Copy the BOOT.bin file you just created to the FAT32 (boot) partition of your SD card.

An even easier way to do this is to use the zynqmp-boot-apps tool. Simply clone the tool and follow a few simple instructions to generate both the BOOT.bin file and your system.dtb file:

$ cd ~
$ git clone https://github.com/gpanders/zynqmp-boot-apps
$ mkdir -p ~/zynqmp-boot-apps/build
$ cp /path/to/u-boot.elf ~/zynqmp-boot-apps/build
$ cp /path/to/bl31.elf ~/zynqmp-boot-apps/build
$ cp /path/to/your/hardware_description_file.hdf ~/zynqmp-boot-apps/
$ cd ~/zynqmp-boot-apps
$ source /opt/Xilinx/SDK/<version>/settings64.sh
$ make

If the FAT32 (boot) partition of your SD card is mounted to /media/sd, then you can install the boot files using

$ sudo make INSTALL_DIR=/media/sd install

Step 9: Compile the Linux kernel

Clone Xilinx’s fork of the Linux kernel and check out the tag corresponding to your Vivado version. Again, make sure your CROSS_COMPILE and ARCH environment variables are set to aarch64-linux-gnu- and arm64, respectively.

Run make xilinx_zynqmp_defconfig to generate a default config file for the ZCU102. You can optionally run make menuconfig (or make nconfig or make xconfig or any of the other config make targets) to configure the Linux kernel, but it’s fine to leave it at the default settings if you want.

Run make to start building the kernel. This step usually takes a while. Once complete, you will have a file called Image under arch/arm64/boot. The Image format is uncompressed and does not have a U-Boot header. If you want to boot this image using bootm in U-Boot, you must manually use the mkimage utility from U-Boot to wrap this image in a U-Boot header. However, U-Boot also has a booti command that allows us to use an uncompressed image with no header and this is, in fact, what the default bootcmd is set to use by the Xilinx U-Boot fork.

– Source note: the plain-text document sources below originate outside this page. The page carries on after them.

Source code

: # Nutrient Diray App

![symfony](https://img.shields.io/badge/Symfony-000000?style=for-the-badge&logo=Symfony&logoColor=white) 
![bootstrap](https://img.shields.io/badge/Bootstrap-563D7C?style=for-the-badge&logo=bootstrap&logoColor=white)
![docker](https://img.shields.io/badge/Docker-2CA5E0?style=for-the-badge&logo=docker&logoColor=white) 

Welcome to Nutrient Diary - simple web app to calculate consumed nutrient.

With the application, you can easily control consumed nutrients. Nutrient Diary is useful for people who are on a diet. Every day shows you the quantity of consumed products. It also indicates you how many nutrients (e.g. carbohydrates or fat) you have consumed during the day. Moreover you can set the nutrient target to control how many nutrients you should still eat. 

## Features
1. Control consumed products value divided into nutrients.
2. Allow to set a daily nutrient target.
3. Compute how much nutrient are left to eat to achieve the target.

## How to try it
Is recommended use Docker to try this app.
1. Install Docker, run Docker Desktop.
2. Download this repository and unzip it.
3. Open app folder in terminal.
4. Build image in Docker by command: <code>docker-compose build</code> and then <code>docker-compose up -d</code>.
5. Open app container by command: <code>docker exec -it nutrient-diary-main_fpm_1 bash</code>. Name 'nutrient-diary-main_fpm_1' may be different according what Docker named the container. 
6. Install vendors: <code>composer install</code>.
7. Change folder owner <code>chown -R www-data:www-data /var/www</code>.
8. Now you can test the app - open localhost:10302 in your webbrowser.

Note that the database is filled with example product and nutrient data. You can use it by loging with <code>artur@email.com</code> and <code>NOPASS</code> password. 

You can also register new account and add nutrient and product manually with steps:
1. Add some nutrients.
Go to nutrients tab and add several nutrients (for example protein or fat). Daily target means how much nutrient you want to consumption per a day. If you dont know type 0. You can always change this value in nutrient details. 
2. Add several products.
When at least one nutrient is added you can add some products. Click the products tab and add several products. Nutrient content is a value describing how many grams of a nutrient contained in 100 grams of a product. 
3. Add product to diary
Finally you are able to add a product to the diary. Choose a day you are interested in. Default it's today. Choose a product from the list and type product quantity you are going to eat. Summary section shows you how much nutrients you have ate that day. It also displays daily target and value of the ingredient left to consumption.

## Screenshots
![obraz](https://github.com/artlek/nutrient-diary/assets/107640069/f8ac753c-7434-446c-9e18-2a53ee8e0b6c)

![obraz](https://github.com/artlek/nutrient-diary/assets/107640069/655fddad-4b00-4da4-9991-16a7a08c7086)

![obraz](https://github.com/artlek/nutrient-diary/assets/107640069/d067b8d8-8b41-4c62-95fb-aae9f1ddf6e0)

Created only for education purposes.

Copy the Image file to the FAT32 (boot) partition of your SD card.

Step 10: Find or create a file system

There are a thousand and one ways to procure a file system for Linux, so do whatever works for you. If you want just a minimal Debian or Ubuntu file system, you can download one from eewiki.

You can also use a tool like buildroot or Yocto Linux to generate a customized file system for your specific application.

If your development machine is running a Debian-based distribution (such as Ubuntu) and you also want to use a Debian-based distribution on your board, you can use a tool called debootstrap. To create a Debian-based root file system, use the process outlined here.

However you get it, install the file system to the ext4 partition of your SD card.

Step 12: Boot Linux

We’re finally there! Put your SD card into your device and make sure the boot pins are set to boot from SD card mode (see ZCU102 User Guide in the section titled “MPSoC Device Configuration”). Set up your serial console to listen to interface 0 (on Linux this is /dev/ttyUSB0, on Windows it’s Silicon Labs USB to UART Bridge: Interface 0) and turn on the device. You should see the FSBL debug statements going through each of the partitions of the BOOT.bin. The FSBL will first program the FPGA with the bitstream, then load the ARM Trusted Firmware, finally followed by U-Boot. If everything is done correctly, U-Boot should then start booting Linux (assuming you don’t interrupt the autoboot process).

In the 2019.1 version of Xilinx’s U-Boot fork the default $bootcmd has been changed. As of this update, this new default command does not work for me, but you can revert the $bootcmd to its old value by running the following from the U-Boot prompt:

ZynqMP> setenv bootcmd "run sdboot"
ZynqMP> saveenv

Note that using run sdboot is technically deprecated (you will see a message in the console saying as much), so this should only be a temporary stopgap.

And that’s it! From here, everything else is just configuration and the hardest part is out of the way.